* Rendered images with source text:

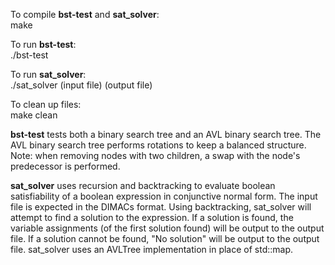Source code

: To compile **bst-test** and **sat_solver**:  
make

To run **bst-test**:  
./bst-test  

To run **sat_solver**:  
./sat_solver (input file) (output file)

To clean up files:  
make clean  


**bst-test** tests both a binary search tree and an AVL binary search tree. The AVL binary search tree performs rotations to keep a balanced structure. Note: when removing nodes with two children, a swap with the node's predecessor is performed.   


**sat_solver** uses recursion and backtracking to evaluate boolean satisfiability of a boolean expression in conjunctive normal form. The input file is expected in the DIMACs format. Using backtracking, sat_solver will attempt to find a solution to the expression. If a solution is found, the variable assignments (of the first solution found) will be output to the output file. If a solution cannot be found, "No solution" will be output to the output file. sat_solver uses an AVLTree implementation in place of std::map.  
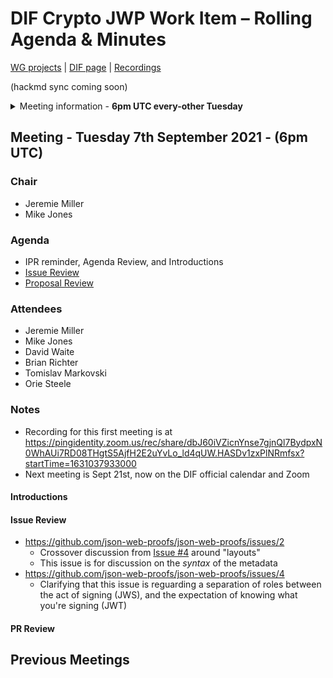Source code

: # DIF Crypto JWP Work Item – Rolling Agenda & Minutes



 

[WG projects](https://github.com/topics/wg-crypto) | [DIF page](https://identity.foundation/working-groups/crypto.html) | [Recordings](https://docs.google.com/spreadsheets/d/1wgccmMvIImx30qVE9GhRKWWv3vmL2ZyUauuKx3IfRmA/edit#gid=339046779)

(hackmd sync coming soon)

<details>
<summary> Meeting information - <b>6pm UTC every-other Tuesday</b></summary>

- Before your contribute - [**join DIF**](https://identity.foundation/join) and [sign the WG charter](https://bit.ly/DIF-WG-select1) (both are required!)
- Time: 6pm UTC, 2pm EDT, 11am PDT
- [Calendar entry](https://calendar.google.com/event?action=TEMPLATE&tmeid=M2c5ZnRnZWFnbWxqdm9tOG5ncXNzMm1wYnJfMjAyMTA2MjRUMTkwMDAwWiBkZWNlbnRyYWxpemVkLmlkZW50aXR5QG0&tmsrc=decentralized.identity%40gmail.com&scp=ALL)
- [Zoom room](https://us02web.zoom.us/j/84306110644?pwd=WW9LY3hjelV2NEIzczJEUkhaZGQ5Zz09), Meeting ID: 843 0611 0644 , Password: 799969
</details>

## Meeting - Tuesday 7th September 2021 - (6pm UTC)

### Chair

- Jeremie Miller
- Mike Jones

### Agenda

- IPR reminder, Agenda Review, and Introductions 
- [Issue Review](https://github.com/json-web-proofs/json-web-proofs/issues)
- [Proposal Review](https://github.com/json-web-proofs/json-web-proofs/pulls)

### Attendees

- Jeremie Miller
- Mike Jones
- David Waite
- Brian Richter
- Tomislav Markovski
- Orie Steele

### Notes

- Recording for this first meeting is at https://pingidentity.zoom.us/rec/share/dbJ60iVZicnYnse7gjnQl7BydpxN0WhAUi7RD08THgtS5AjfH2E2uYvLo_ld4qUW.HASDv1zxPlNRmfsx?startTime=1631037933000
- Next meeting is Sept 21st, now on the DIF official calendar and Zoom

#### Introductions

#### Issue Review

- https://github.com/json-web-proofs/json-web-proofs/issues/2 
  - Crossover discussion from [Issue #4](https://github.com/json-web-proofs/json-web-proofs/issues/4#issuecomment-910779413) around "layouts"
  - This issue is for discussion on the _syntax_ of the metadata
- https://github.com/json-web-proofs/json-web-proofs/issues/4
  - Clarifying that this issue is reguarding a separation of roles between the act of signing (JWS), and the expectation of knowing what you're signing (JWT)

#### PR Review

## Previous Meetings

* About this exercise:
Would you retype the lines above from the one with "- Next meeting" down to the one with "- https://github.com/json-web-proofs/json-web-proofs/issues/4", word for word, both ends included and no other lines?

* Solution to the exercise:
- Next meeting is Sept 21st, now on the DIF official calendar and Zoom

#### Introductions

#### Issue Review

- https://github.com/json-web-proofs/json-web-proofs/issues/2 
  - Crossover discussion from [Issue #4](https://github.com/json-web-proofs/json-web-proofs/issues/4#issuecomment-910779413) around "layouts"
  - This issue is for discussion on the _syntax_ of the metadata
- https://github.com/json-web-proofs/json-web-proofs/issues/4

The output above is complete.